▶ [WHAT NEEDS TO BE DONE]: Among the entries that follow, find every line with the word "activated" and list it.
=== WORKING DATA ===
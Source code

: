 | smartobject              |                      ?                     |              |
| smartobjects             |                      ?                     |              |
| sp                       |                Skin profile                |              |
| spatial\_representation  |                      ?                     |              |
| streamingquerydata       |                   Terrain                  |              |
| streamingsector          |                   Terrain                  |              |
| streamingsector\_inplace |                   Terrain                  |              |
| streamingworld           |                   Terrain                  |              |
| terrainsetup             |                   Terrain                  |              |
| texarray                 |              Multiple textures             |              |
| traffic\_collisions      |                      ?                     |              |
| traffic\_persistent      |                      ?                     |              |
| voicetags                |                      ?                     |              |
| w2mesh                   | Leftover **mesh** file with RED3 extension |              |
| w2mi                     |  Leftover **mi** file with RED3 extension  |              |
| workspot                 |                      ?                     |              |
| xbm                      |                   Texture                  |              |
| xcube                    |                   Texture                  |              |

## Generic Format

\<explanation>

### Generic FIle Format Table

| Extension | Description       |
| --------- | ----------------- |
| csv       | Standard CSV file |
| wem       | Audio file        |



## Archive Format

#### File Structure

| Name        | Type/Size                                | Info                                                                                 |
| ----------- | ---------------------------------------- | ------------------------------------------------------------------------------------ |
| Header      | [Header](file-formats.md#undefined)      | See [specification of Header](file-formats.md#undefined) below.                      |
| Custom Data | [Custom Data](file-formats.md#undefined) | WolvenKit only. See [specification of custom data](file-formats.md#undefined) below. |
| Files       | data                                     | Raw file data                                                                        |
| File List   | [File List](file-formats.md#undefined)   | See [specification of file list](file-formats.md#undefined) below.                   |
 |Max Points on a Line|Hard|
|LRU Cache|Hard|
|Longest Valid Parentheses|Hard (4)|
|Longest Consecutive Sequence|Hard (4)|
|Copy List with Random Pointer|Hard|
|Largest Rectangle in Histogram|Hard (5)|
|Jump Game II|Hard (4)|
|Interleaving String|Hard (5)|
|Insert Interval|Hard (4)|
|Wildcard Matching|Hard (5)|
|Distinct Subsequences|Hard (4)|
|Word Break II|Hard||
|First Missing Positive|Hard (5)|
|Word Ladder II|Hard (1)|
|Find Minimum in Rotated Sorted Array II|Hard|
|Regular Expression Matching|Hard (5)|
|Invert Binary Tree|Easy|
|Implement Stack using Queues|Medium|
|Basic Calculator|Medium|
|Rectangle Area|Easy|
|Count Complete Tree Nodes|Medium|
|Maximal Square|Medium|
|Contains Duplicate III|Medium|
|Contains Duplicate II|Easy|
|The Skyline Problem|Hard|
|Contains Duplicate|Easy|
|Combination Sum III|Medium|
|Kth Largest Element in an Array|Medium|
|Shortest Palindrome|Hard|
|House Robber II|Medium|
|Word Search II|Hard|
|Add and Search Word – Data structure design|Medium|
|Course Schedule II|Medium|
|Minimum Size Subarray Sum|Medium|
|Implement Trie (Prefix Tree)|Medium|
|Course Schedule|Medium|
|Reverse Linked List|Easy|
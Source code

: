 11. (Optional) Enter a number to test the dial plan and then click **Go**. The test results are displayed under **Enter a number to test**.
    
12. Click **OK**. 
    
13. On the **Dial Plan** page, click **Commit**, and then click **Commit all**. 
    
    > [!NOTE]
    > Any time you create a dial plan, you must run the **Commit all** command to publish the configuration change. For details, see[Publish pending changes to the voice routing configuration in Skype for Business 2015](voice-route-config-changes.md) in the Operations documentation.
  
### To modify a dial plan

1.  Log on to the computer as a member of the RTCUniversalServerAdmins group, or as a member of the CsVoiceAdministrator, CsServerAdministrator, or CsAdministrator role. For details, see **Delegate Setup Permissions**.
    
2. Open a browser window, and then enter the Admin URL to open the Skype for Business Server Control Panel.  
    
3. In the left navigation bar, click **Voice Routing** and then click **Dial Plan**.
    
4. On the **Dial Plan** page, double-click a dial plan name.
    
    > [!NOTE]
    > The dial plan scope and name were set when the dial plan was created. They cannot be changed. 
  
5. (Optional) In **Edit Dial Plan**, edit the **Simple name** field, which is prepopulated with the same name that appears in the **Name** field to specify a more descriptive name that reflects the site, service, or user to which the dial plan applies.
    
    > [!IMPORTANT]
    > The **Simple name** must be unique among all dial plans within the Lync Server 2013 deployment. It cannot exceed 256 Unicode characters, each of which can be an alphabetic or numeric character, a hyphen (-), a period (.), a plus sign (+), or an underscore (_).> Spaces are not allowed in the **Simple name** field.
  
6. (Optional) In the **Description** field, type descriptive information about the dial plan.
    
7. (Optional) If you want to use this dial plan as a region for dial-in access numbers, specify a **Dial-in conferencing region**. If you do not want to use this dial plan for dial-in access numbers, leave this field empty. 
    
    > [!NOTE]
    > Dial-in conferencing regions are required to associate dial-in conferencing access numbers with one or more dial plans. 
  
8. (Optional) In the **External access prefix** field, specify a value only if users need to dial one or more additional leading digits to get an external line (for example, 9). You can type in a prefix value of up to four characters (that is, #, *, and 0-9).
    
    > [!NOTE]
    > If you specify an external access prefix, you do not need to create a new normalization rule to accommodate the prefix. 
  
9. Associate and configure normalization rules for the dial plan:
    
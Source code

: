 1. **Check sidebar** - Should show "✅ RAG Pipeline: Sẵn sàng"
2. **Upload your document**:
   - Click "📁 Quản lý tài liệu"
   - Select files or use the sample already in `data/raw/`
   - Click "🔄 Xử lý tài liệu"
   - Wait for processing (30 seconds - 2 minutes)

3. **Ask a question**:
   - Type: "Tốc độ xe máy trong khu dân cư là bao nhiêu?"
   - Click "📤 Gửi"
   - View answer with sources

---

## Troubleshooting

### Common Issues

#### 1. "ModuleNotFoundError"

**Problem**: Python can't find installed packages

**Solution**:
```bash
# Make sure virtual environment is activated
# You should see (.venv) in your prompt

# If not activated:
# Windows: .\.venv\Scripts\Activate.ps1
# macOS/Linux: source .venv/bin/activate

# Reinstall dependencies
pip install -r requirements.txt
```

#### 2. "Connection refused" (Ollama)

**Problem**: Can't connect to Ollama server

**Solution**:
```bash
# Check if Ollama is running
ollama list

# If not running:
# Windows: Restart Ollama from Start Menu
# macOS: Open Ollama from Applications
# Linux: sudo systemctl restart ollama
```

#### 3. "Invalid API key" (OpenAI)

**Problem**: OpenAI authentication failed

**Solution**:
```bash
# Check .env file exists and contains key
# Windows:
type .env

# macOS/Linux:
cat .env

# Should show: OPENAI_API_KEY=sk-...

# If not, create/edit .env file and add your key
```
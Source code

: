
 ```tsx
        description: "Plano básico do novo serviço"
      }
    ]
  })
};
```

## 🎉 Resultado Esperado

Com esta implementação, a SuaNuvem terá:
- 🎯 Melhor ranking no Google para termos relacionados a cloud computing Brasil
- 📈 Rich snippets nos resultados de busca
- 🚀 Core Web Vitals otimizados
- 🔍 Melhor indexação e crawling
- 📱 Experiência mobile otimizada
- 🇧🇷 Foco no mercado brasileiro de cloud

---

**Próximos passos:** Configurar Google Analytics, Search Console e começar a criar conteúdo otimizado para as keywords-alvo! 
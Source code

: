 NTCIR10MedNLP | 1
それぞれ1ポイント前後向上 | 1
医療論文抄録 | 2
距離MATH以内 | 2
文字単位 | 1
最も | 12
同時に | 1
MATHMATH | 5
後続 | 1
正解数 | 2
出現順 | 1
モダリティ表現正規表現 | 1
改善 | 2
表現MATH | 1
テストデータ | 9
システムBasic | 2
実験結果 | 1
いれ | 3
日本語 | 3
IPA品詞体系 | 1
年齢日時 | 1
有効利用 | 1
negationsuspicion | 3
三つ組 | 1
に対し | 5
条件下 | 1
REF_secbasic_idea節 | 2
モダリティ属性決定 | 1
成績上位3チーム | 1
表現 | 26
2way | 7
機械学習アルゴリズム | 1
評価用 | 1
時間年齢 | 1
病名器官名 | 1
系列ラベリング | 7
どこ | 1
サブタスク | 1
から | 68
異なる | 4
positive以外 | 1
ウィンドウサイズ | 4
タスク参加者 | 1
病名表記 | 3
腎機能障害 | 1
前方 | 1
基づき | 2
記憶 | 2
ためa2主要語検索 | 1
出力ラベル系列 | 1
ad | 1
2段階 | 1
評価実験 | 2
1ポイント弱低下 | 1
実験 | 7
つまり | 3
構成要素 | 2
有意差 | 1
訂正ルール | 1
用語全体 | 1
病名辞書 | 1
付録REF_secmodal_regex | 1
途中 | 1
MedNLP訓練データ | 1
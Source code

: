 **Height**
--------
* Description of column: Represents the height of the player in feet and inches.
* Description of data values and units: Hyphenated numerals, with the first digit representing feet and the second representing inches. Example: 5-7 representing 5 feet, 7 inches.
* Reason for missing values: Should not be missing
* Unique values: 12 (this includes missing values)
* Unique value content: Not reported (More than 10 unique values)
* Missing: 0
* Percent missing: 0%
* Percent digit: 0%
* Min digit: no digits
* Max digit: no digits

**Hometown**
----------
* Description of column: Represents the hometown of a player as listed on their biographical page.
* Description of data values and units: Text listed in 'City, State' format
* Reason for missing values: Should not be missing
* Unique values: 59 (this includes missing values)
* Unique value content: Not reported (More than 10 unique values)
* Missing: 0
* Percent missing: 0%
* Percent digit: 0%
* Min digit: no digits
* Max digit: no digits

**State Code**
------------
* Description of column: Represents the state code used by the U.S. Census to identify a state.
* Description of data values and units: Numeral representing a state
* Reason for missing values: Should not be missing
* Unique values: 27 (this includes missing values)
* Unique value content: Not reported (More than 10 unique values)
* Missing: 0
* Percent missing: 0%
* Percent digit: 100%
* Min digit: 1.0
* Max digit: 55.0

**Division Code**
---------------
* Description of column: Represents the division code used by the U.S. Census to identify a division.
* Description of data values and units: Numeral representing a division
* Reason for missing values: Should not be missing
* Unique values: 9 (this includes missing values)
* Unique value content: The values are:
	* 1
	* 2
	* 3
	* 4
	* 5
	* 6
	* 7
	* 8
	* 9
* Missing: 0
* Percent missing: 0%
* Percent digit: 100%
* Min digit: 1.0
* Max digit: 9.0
===
▶ [THE COMPLETED TASK]:
# Make sure virtual environment is activated
# If not activated:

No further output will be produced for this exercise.